Following the whirlwind events of this week, Scotland now appears to be closer to secession than it has ever been in the 300-year history of Great Britain. This week the first minister of the devolved Scottish Parliament set a date for the first referendum on Scottish independence in history. And according to polling, if the referendum were held today, Scots could very well vote to separate from the United Kingdom.
The discussion of secession has been hanging in the air for some time, ever since the secessionist Scottish National Party won a majority in the Scottish Parliament in 2007. But now with an independence referendum date set, discussion has turned for the first time toward the real practicalities of what a split would entail and the difficult questions it would present. Who does the oil in the UK's territorial North Sea waters belong to - Britain or Scotland? Who would be on the hook for the massive bailouts of Scotland's two banking giants in 2008? Would Scotland use the British pound, the euro, or a new Scottish pound?

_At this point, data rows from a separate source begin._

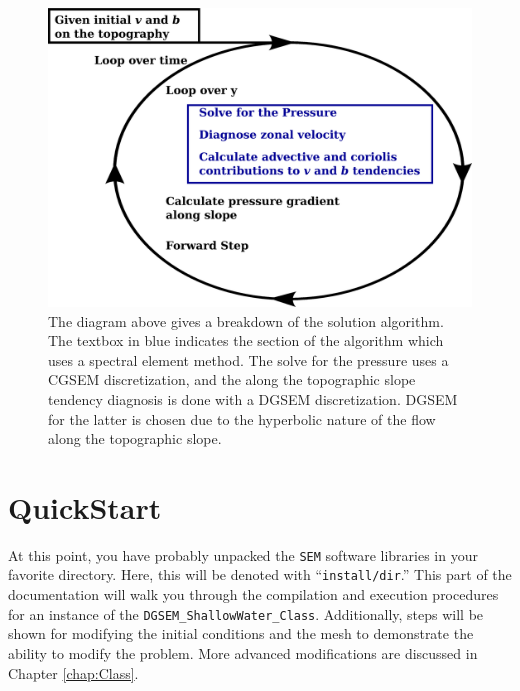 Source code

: \documentclass[12pt]{memoir}
\begin{document}
\begin{figure}[h!]
\begin{center}
\includegraphics[scale=0.225]{images/topomods/algorithm.eps}
\caption{The diagram above gives a breakdown of the solution algorithm. The textbox in blue indicates the section of the algorithm which uses a spectral element method. The solve for the pressure uses a CGSEM discretization, and the along the topographic slope tendency diagnosis is done with a DGSEM discretization. DGSEM for the latter is chosen due to the hyperbolic nature of the flow along the topographic slope.}\label{fig:algorithm}
\end{center}
\end{figure}

\chapter{QuickStart}


At this point, you have probably unpacked the \texttt{SEM} software libraries in your favorite directory. Here, this will be denoted with ``\texttt{install/dir}.'' This part of the documentation will walk you through the compilation and execution procedures for an instance of the \texttt{DGSEM\_ShallowWater\_Class}. Additionally, steps will be shown for modifying the initial conditions and the mesh to demonstrate the ability to modify the problem. More advanced modifications are discussed in Chapter \ref{chap:Class}. \\
\end{document}
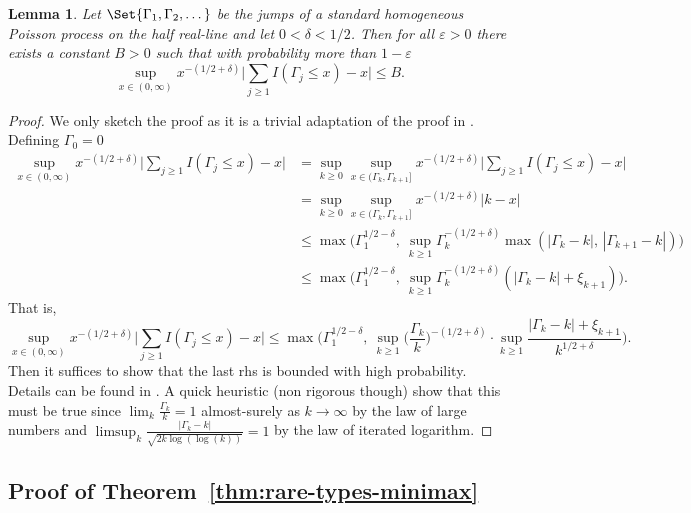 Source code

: \documentclass{article}
\newtheorem{lemma}{Lemma}
\newcommand{\1}{\boldsymbol{1}}
\theoremstyle{plain}
\begin{document}
\begin{lemma}
  \label{lem:poissoncdf}
  Let $\Set{\Gamma_1,\Gamma_2,\dots}$ be the jumps of a standard homogeneous Poisson process on the half real-line and let $0 < \delta < 1/2$. Then for all $\varepsilon > 0$ there exists a constant $B > 0$ such that with probability more than $1 - \varepsilon$
  \begin{equation*}
    \sup_{x\in (0,\infty)} x^{-(1/2 + \delta)}\Big| \sum_{j\geq 1}I(\Gamma_j \leq x) - x\Big| \leq B.
  \end{equation*}
\end{lemma}
\begin{proof}
  We only sketch the proof as it is a trivial adaptation of the proof in \cite[Lemma~B.1]{Fav(22)}. Defining $\Gamma_0 = 0$
  \begin{align*}
    \sup_{x\in (0,\infty)} x^{-(1/2 + \delta)}\Big| \sum_{j\geq 1}I(\Gamma_j \leq x) - x\Big|%
    &= \sup_{k\geq 0}\sup_{x\in (\Gamma_k,\Gamma_{k+1}]} x^{-(1/2 + \delta)}\Big| \sum_{j\geq 1}I(\Gamma_j \leq x) - x\Big|\\
    &= \sup_{k\geq 0}\sup_{x\in (\Gamma_k,\Gamma_{k+1}]} x^{-(1/2 + \delta)}| k - x|\\
    &\leq \max\Big(\Gamma_1^{1/2 - \delta},\ \sup_{k\geq 1}\Gamma_k^{-(1/2+\delta)}\max(|\Gamma_{k} - k|,\,|\Gamma_{k+1} - k|) \Big)\\
    &\leq \max\Big(\Gamma_1^{1/2-\delta},\ \sup_{k\geq 1}\Gamma_k^{-(1/2+\delta)}(|\Gamma_{k} - k| + \xi_{k+1}) \Big).
  \end{align*}
  That is,
  \begin{equation*}
    \sup_{x\in (0,\infty)} x^{-(1/2 + \delta)}\Big| \sum_{j\geq 1}I(\Gamma_j \leq x) - x\Big|%
    \leq \max\Bigg(\Gamma_1^{1/2-\delta},\ \sup_{k\geq 1}\Big(\frac{\Gamma_k}{k}\Big)^{-(1/2+\delta)}\cdot\sup_{k\geq 1}\frac{|\Gamma_{k} - k| + \xi_{k+1}}{k^{1/2+\delta}} \Bigg).
  \end{equation*}
  Then it suffices to show that the last rhs is bounded with high probability. Details can be found in \cite[Lemma~B.1]{Fav(22)}. A quick heuristic (non rigorous though) show that this must be true since $\lim_k\frac{\Gamma_k}{k} = 1$ almost-surely as $k\to \infty$ by the law of large numbers and $\limsup_k\frac{|\Gamma_k - k|}{\sqrt{2k\log(\log(k))}} = 1$ by the law of iterated logarithm.
\end{proof}


\subsection{Proof of Theorem~\ref{thm:rare-types-minimax}}
\label{sec:proof-theorem-rare-types-minimax}
\end{document}
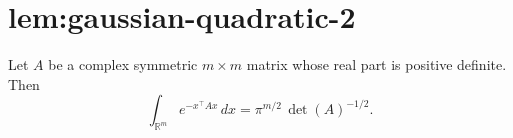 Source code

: \chapter{lem:gaussian-quadratic-2}\label{chap:lem_gaussian_quadratic_2}
\begin{lemma}
\label{lem:gaussian-quadratic-2}
Let $A$ be a complex symmetric $m \times m$ matrix whose real part is
positive definite. Then
\[
  \int_{\mathbb{R}^m} e^{-x^\top A x}\,dx = \pi^{m/2}\,\det(A)^{-1/2}.
\]
\end{lemma}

Scottish First Minister Alex Salmond took the decision in response to a call from UK Prime Minster David Cameron to call a referendum, which the SNP had promised in their election, now. London knows that with the current economic crisis, Scots would be unlikely to be very brave at the polls. But Salmond balked, saying he would not take orders from London and setting a referendum date in 2014.
EU complications
Though there have been a lot questions asked in the British media today about what secession would mean, as far as I can tell not a lot of thought has gone into the EU implications of all this. Everyone has been asking whether or not Scotland would choose to use the euro. But there's a leap being made there. In order to use the euro, Scotland would have to be part of the EU. That is not up to them, it is up to the 27 member states. And there are plenty of member states with good reason to block Scotland's entry.